= Exercise =
Locate the lines of the listing below that hold "which", then copy each of them.

= Information provided =

=====

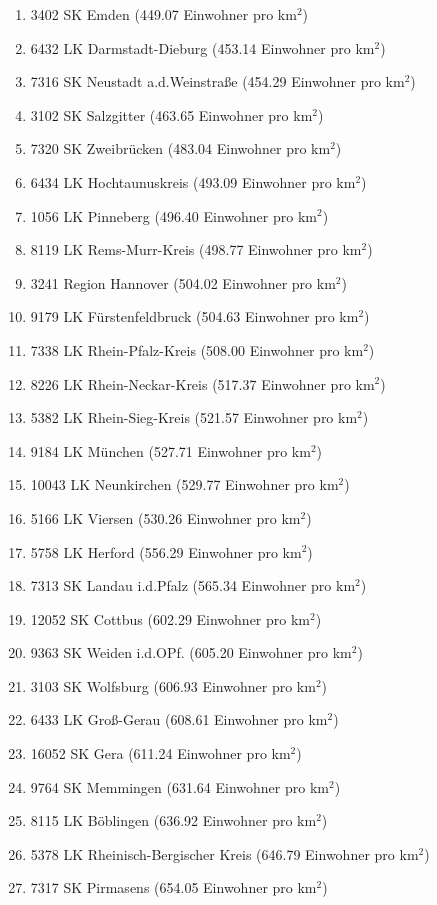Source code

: \begin{enumerate}[itemsep=-6mm]
\item 3402 SK Emden (449.07 Einwohner pro km$^2$)
\item 6432 LK Darmstadt-Dieburg (453.14 Einwohner pro km$^2$)
\item 7316 SK Neustadt a.d.Weinstraße (454.29 Einwohner pro km$^2$)
\item 3102 SK Salzgitter (463.65 Einwohner pro km$^2$)
\item 7320 SK Zweibrücken (483.04 Einwohner pro km$^2$)
\item 6434 LK Hochtaunuskreis (493.09 Einwohner pro km$^2$)
\item 1056 LK Pinneberg (496.40 Einwohner pro km$^2$)
\item 8119 LK Rems-Murr-Kreis (498.77 Einwohner pro km$^2$)
\item 3241 Region Hannover (504.02 Einwohner pro km$^2$)
\item 9179 LK Fürstenfeldbruck (504.63 Einwohner pro km$^2$)
\item 7338 LK Rhein-Pfalz-Kreis (508.00 Einwohner pro km$^2$)
\item 8226 LK Rhein-Neckar-Kreis (517.37 Einwohner pro km$^2$)
\item 5382 LK Rhein-Sieg-Kreis (521.57 Einwohner pro km$^2$)
\item 9184 LK München (527.71 Einwohner pro km$^2$)
\item 10043 LK Neunkirchen (529.77 Einwohner pro km$^2$)
\item 5166 LK Viersen (530.26 Einwohner pro km$^2$)
\item 5758 LK Herford (556.29 Einwohner pro km$^2$)
\item 7313 SK Landau i.d.Pfalz (565.34 Einwohner pro km$^2$)
\item 12052 SK Cottbus (602.29 Einwohner pro km$^2$)
\item 9363 SK Weiden i.d.OPf. (605.20 Einwohner pro km$^2$)
\item 3103 SK Wolfsburg (606.93 Einwohner pro km$^2$)
\item 6433 LK Groß-Gerau (608.61 Einwohner pro km$^2$)
\item 16052 SK Gera (611.24 Einwohner pro km$^2$)
\item 9764 SK Memmingen (631.64 Einwohner pro km$^2$)
\item 8115 LK Böblingen (636.92 Einwohner pro km$^2$)
\item 5378 LK Rheinisch-Bergischer Kreis (646.79 Einwohner pro km$^2$)
\item 7317 SK Pirmasens (654.05 Einwohner pro km$^2$)

\end{enumerate}
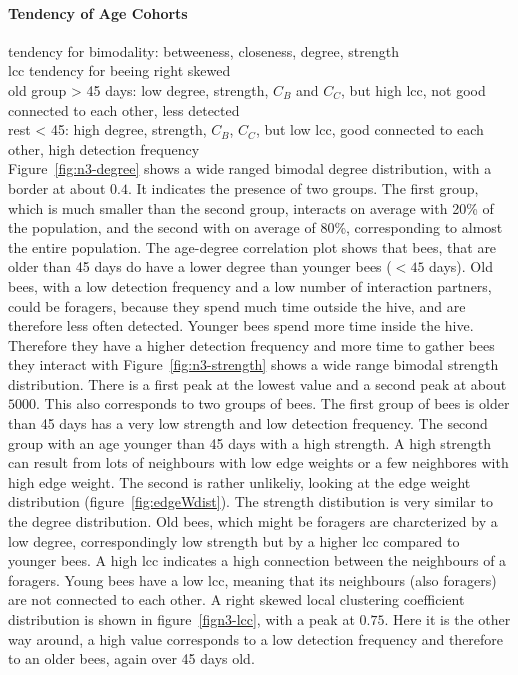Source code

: \paragraph{Tendency of Age Cohorts}
tendency for bimodality: betweeness, closeness, degree, strength\\
lcc tendency for beeing right skewed\\
old group > 45 days: low degree, strength, $C_B$ and $C_C$, but high lcc, not good connected to each other, less detected\\
rest < 45: high degree, strength, $C_B$, $C_C$, but low lcc, good connected to each other, high detection frequency\\
Figure~\ref{fig:n3-degree} shows a wide ranged bimodal degree distribution, with a border at about $0.4$. It indicates the presence of two groups.
The first group, which is much smaller than the second group, interacts on average with 20\% of the population, and the second with on average of 80\%, corresponding to almost the entire population.
The age-degree correlation plot shows that bees, that are older than 45 days do have a lower degree than younger bees ($< 45$ days).
Old bees, with a low detection frequency and a low number of interaction partners, could be foragers, because they spend much time outside the hive, and are therefore less often detected. Younger bees spend more time inside the hive. Therefore they have a higher detection frequency and more time to gather bees they interact with
Figure~\ref{fig:n3-strength} shows a wide range bimodal strength distribution. There is a first peak at the lowest value and a second peak at about $5000$. This also corresponds to two groups of bees. The first group of bees is older than 45 days has a very low strength and low detection frequency. The second group with an age younger than 45 days with a high strength.
A high strength can result from lots of neighbours with low edge weights or a few neighbores with high edge weight. The second is rather unlikeliy, looking at the edge weight distribution (figure~\ref{fig:edgeWdist}). The strength distibution is very similar to the degree distribution.
Old bees, which might be foragers are charcterized by a low degree, correspondingly low strength but by a higher lcc compared to younger bees. A high lcc indicates a high connection between the neighbours of a foragers. Young bees have a low lcc, meaning that its neighbours (also foragers) are not connected to each other.
A right skewed local clustering coefficient distribution is shown in figure~\ref{fign3-lcc}, with a peak at $0.75$.
Here it is the other way around, a high value corresponds to a low detection frequency and therefore to an older bees, again over 45 days old.



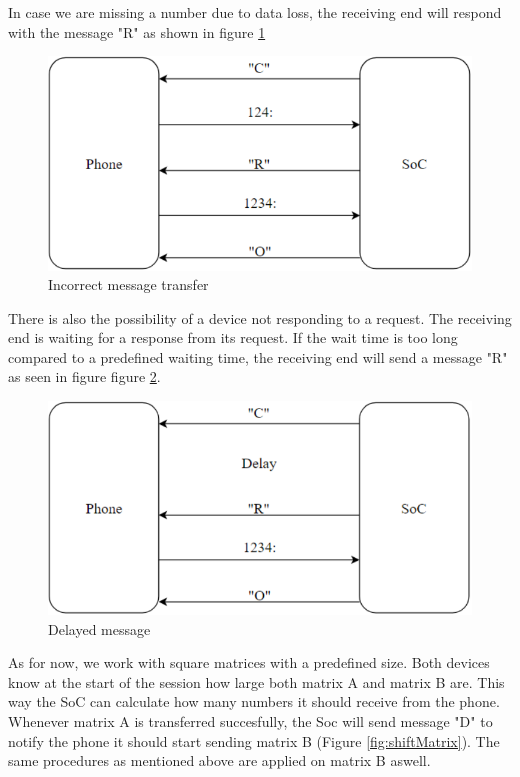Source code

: \documentclass[a4paper, 11pt]{report}
\begin{document}
In case we are missing a number due to data loss, the receiving end will respond with the message "R" as shown in figure \ref{fig:incorrectMessage}

\begin{figure}[ht]
\centering
\includegraphics[scale=0.7]{images/IncorrectMsg.pdf}
\caption{Incorrect message transfer}\label{fig:incorrectMessage}
\end{figure}

There is also the possibility of a device not responding to a request. The receiving end is waiting for a response from its request. If the wait time is too long compared to a predefined waiting time, the receiving end will send a message "R" as seen in figure figure \ref{fig:delayedMessage}.

\begin{figure}[ht]
\centering
\includegraphics[scale=0.7]{images/DelayedMsg.pdf}
\caption{Delayed message}\label{fig:delayedMessage}
\end{figure}

As for now, we work with square matrices with a predefined size. Both devices know at the start of the session how large both matrix A and matrix B are. This way the SoC can calculate how many numbers it should receive from the phone. Whenever matrix A is transferred succesfully, the Soc will send message "D" to notify the phone it should start sending matrix B (Figure \ref{fig:shiftMatrix}). The same procedures as mentioned above are applied on matrix B aswell.
\end{document}
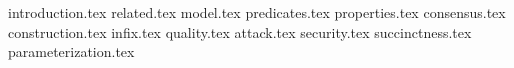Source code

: {introduction.tex}
{related.tex}
{model.tex}
{predicates.tex}
{properties.tex}
{consensus.tex}
{construction.tex}
{infix.tex}
{quality.tex}
{attack.tex}
{security.tex}
{succinctness.tex}
{parameterization.tex}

=====

= Answer box =
The first group, which is much smaller than the second group, interacts on average with 20\% of the population, and the second with on average of 80\%, corresponding to almost the entire population.
Old bees, which might be foragers are charcterized by a low degree, correspondingly low strength but by a higher lcc compared to younger bees. A high lcc indicates a high connection between the neighbours of a foragers. Young bees have a low lcc, meaning that its neighbours (also foragers) are not connected to each other.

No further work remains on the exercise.